(Directions for this task) From the records, pick out and copy each line containing "wurden".

(Input material)
•••
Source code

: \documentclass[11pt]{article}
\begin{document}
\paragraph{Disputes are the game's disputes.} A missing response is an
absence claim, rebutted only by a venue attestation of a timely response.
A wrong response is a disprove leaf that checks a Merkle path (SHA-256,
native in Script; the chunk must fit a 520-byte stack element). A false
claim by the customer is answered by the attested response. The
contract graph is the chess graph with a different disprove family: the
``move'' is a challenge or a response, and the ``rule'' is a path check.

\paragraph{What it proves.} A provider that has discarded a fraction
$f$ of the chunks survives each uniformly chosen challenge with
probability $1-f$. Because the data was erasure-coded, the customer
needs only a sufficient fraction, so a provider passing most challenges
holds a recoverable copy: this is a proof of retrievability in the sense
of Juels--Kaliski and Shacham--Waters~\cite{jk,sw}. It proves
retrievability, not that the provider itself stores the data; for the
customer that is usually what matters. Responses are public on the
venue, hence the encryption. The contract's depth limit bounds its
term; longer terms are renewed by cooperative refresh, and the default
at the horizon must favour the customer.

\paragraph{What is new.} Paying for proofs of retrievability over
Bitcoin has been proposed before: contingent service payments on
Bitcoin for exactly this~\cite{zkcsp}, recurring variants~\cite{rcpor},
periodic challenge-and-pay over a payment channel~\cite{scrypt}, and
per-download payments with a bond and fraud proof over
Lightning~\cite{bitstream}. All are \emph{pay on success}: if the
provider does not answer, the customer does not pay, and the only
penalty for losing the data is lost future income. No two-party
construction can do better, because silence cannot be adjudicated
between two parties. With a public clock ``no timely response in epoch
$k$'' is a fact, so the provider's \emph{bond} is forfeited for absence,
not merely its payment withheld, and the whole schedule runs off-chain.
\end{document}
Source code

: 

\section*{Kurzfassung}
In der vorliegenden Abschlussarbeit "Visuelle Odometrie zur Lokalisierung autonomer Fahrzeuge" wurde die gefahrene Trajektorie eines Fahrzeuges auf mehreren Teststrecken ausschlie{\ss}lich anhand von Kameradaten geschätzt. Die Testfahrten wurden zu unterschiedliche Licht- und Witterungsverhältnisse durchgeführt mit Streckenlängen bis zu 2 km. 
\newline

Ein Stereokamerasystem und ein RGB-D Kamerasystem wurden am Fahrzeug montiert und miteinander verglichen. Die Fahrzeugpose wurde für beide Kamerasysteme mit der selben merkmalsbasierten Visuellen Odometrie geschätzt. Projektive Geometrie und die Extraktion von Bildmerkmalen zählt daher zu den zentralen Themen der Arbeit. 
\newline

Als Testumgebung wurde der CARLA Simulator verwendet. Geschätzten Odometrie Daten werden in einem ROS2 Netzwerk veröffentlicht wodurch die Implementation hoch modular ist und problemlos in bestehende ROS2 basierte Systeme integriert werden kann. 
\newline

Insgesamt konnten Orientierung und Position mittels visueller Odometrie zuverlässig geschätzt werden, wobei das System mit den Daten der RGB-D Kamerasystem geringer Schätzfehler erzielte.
•••
(Exercise solution)
In der vorliegenden Abschlussarbeit "Visuelle Odometrie zur Lokalisierung autonomer Fahrzeuge" wurde die gefahrene Trajektorie eines Fahrzeuges auf mehreren Teststrecken ausschlie{\ss}lich anhand von Kameradaten geschätzt. Die Testfahrten wurden zu unterschiedliche Licht- und Witterungsverhältnisse durchgeführt mit Streckenlängen bis zu 2 km. 
Ein Stereokamerasystem und ein RGB-D Kamerasystem wurden am Fahrzeug montiert und miteinander verglichen. Die Fahrzeugpose wurde für beide Kamerasysteme mit der selben merkmalsbasierten Visuellen Odometrie geschätzt. Projektive Geometrie und die Extraktion von Bildmerkmalen zählt daher zu den zentralen Themen der Arbeit. 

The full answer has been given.